An adverse reaction is not reason to give patient the antidote, Vistogard or Xuriden. Adverse reactions need to be monitored and treated symptomatically. The only time these patients will need Vistogard is in the event of an overdose or a toxicity reaction. Overdoses occur as stated in the previous section of giving the patient too much drug during the correct infusion time or total infusion over too short of a time. Vistogard is extremely expensive and we should do everything in our power to prevent the need for its use, but be willing to dispense if the need for it arises. Follow the package insert for Vistogard for adult toxicities and Xuriden for accidental pediatric toxicities/overdosing [4].

CONCLUSION

We are a part of a medical team and should help teach everyone on our team, including the patients their role in using these pumps. The use of the CADD pump or the elastomeric pump can be beneficial to our long term chemotherapy infusion patients. We must use the correct materials and safety precautions when we make and dispense it to our patients, this will prevent any accidental poisoning to our team, and patient. Preventing overdoses, such as infusing too quickly or giving too much drug is a major concern while using these pumps and we should constantly check ourselves to verify we are using the correct supplies and also the machines we use are set correctly.

 

1.       (2012) Smiths-Medical: CADD-SOLIS VIP ambulatory infusion pump technical manual. Model 2120. Smiths-Medical ASD. Inc. St. Paul, MN, USA.

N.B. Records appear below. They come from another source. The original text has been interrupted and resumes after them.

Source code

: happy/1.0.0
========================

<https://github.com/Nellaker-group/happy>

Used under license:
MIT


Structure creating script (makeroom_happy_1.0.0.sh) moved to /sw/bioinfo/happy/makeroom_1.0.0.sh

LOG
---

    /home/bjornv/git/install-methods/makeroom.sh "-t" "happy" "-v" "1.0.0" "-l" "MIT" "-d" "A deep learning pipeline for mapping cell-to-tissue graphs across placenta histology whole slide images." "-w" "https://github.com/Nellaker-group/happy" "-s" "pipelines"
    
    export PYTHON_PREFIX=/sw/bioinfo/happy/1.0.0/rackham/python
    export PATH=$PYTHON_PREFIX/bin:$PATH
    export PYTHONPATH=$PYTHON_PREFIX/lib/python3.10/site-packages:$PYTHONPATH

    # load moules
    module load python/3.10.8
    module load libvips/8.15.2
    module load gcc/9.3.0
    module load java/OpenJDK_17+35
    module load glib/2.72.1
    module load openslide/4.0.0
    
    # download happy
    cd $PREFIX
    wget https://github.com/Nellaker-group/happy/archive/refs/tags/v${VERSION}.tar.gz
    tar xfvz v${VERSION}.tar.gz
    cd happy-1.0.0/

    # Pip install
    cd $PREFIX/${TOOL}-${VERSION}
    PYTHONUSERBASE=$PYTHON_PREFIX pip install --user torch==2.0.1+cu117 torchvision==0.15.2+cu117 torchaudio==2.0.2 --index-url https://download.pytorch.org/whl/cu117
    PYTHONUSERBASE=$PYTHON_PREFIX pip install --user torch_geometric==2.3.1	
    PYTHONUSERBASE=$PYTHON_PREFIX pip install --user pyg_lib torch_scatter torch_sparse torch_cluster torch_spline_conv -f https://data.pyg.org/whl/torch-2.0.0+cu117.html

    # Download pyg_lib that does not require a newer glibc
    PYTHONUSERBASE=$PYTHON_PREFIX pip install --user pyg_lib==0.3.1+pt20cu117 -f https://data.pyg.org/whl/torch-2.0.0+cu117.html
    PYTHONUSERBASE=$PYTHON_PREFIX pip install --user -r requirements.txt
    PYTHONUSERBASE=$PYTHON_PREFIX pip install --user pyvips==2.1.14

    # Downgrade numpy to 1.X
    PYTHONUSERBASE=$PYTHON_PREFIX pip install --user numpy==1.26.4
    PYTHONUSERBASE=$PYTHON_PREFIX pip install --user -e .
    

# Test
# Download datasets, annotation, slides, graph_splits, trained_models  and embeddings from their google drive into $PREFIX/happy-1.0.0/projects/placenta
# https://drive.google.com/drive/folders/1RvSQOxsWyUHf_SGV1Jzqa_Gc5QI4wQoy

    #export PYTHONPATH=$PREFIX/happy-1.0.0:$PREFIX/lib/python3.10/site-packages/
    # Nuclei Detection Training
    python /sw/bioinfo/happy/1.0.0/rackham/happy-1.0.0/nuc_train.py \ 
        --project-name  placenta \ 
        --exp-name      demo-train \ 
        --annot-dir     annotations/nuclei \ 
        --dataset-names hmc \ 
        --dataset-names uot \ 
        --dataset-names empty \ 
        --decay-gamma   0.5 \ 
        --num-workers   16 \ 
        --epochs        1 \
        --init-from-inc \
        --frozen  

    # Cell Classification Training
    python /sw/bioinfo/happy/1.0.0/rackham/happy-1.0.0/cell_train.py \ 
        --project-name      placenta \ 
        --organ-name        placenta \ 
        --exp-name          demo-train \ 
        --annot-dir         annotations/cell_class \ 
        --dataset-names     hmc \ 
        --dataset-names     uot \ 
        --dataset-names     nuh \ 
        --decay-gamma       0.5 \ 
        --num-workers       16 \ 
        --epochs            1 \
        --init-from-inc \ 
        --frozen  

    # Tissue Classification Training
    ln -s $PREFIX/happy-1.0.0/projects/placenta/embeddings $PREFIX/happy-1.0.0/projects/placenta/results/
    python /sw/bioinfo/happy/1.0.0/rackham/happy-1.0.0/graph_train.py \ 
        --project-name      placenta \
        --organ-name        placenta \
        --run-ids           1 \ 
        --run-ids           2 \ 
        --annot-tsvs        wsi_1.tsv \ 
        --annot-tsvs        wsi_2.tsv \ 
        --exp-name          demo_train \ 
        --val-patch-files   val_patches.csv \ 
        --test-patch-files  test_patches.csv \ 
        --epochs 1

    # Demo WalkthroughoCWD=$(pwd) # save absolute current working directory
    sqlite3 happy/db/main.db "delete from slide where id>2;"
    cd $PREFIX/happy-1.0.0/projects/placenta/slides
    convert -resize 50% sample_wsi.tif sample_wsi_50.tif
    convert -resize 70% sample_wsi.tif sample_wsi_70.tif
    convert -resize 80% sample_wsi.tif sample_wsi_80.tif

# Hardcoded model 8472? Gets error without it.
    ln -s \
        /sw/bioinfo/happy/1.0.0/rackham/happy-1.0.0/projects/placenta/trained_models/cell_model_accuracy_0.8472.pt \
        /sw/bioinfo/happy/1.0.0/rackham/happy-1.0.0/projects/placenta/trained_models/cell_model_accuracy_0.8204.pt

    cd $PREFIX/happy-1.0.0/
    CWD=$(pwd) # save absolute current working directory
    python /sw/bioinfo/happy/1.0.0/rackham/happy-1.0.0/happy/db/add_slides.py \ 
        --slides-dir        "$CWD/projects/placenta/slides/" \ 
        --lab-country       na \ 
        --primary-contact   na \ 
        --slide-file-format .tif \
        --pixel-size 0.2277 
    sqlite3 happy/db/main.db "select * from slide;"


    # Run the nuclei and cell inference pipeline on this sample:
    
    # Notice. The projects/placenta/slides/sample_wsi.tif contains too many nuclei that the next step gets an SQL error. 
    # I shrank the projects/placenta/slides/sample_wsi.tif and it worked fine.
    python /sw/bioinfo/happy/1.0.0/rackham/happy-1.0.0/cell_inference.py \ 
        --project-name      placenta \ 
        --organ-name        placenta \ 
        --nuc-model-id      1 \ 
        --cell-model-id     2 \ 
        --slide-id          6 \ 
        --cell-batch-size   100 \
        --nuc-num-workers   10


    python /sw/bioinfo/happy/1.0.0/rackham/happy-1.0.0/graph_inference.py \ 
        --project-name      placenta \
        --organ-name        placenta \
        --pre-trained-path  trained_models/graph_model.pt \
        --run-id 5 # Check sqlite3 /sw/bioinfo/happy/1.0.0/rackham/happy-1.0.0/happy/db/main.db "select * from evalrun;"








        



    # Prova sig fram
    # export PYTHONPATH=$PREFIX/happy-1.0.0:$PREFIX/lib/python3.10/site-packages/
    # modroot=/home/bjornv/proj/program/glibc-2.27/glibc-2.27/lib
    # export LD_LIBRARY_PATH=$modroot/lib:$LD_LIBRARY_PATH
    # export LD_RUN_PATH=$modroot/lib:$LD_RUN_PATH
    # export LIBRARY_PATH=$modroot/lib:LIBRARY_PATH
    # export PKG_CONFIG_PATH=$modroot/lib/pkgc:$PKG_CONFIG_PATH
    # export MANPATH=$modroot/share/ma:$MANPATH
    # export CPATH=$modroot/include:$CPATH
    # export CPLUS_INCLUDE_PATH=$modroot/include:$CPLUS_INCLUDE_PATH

2.       (2010) Baxter elastomeric pump: A clinician’s guide. Baxter Corporation, Mississauga, Ontario.

3.       Institute for Safe Medication Practices (2015) Accidental overdoses involving fluorouracil infusions. Accessed online on 7/1/2016.

4.       Wolters Kluwer Clinical Drug Information, Inc. (2016) Uridine triacetate and fluorouracil package inserts: Lexi-Comp. Accessed at online.lexi.com.

5.       (2016) Fluorouracil: Drug information. Accessed on 7/4/2016.